What negative consequences may occur when communicating risk information in the “real-world” and how do insights from cognitive psychology help?

What is normally risk? Ahmed, Naik, Willoughby and Edwards (2012) offered a definition, by just stating that risk is definitely a probability that something harmful will provoke harm in the foreseeable future. Then, what’s risk communication? Because the literature relating to this topic is so vast, a good starting point would be by citing Benjamin Franklin (1789). He wrote in a letter: ”Our Constitution is in actual procedure; everything appears to promise that it will last; however in this globe there is nothing specific but loss of life and taxes”. Gerd Gigerenzer (2002) just highlighted the last component (”Nothing is for certain but death and taxes”) and talked about the uncertainty which the public has to live with. Franklin acknowledged the chance but he offered no answer on how to handle it. This paper will concentrate on how persons communicate risk info in the ”real-community” and what negative outcomes it might have on a person. Also, could cognitive psychology improve this exchange of info?

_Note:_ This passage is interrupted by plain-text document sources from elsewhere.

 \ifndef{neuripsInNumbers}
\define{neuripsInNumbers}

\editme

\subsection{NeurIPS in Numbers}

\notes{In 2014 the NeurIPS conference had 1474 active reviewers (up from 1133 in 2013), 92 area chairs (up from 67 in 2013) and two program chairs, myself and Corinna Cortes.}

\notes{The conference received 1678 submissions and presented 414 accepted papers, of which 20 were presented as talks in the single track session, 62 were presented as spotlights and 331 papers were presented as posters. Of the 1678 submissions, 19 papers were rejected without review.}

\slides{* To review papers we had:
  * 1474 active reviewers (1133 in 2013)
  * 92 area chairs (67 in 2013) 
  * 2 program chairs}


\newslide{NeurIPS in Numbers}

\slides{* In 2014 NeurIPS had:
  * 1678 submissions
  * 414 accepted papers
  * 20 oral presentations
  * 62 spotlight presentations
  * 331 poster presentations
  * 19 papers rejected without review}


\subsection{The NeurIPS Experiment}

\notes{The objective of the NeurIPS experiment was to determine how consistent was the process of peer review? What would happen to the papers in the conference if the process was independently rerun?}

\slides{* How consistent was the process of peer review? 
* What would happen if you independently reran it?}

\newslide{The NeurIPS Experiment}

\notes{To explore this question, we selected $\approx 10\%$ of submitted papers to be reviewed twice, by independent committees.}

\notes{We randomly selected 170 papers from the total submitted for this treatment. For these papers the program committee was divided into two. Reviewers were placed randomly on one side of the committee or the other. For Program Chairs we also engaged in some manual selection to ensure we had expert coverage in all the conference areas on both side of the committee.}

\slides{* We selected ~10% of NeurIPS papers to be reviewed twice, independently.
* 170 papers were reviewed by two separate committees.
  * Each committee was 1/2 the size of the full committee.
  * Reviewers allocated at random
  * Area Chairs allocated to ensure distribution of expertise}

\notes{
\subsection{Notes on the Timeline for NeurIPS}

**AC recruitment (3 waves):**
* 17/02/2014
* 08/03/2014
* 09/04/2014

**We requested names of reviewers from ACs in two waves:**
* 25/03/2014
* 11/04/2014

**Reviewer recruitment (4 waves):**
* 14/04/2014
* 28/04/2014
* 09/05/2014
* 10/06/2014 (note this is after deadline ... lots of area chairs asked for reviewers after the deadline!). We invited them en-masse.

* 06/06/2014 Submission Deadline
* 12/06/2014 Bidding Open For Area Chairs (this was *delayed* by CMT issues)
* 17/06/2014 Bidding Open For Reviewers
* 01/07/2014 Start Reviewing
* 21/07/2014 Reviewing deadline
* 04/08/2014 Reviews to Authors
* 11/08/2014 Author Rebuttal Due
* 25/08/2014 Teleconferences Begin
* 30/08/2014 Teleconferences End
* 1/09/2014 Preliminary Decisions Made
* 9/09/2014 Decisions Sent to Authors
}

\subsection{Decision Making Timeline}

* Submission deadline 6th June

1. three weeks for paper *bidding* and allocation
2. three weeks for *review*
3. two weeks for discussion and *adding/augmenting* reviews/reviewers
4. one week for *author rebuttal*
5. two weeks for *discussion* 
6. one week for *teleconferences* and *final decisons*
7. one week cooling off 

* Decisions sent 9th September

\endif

Ahmed et al. (2012) continuing by explaining that risk connection is an instrument which aims to create people understand a certain kind of information (for instance, a medical diagnosis of disease) in order to help the patient to make a much better decision about his health. But in many cases, risk data is transmitted wrongly and the info will either be right but too ambiguous explained or the individual will prefer never to ask further query. The negative consequences of the actions could lead to anxiety and melancholy when receiving such a delicate facts. The interaction of risk can be found anywhere, from a news reportage (”the terrorism threat level is certainly orange”) to medicine (”risk of a coronary attack is certainly 15%”). But a dilemma emerges. How could a person understand the word ”orange” or the percentage of 15% without a background information. The risk could be intercepted as low because the orange colour is not red or that 15% is too much away from 100%. Therefore, the individual will have the essential perception. If it just happened to other people, it does not mean that it’ll happen to me. He will choose to not ask further issues, however the anxiety could stay in one’s mind. What if could it happen to me? That’s the main reason for this paper, to analyse the way the risk details is transmitted around diverse regions of interest and how it really is perceived among individuals. The general public interpret the risk according to their unique understanding and background. The main thing ought to be the knowing of how risk is certainly welcomed in people’s minds.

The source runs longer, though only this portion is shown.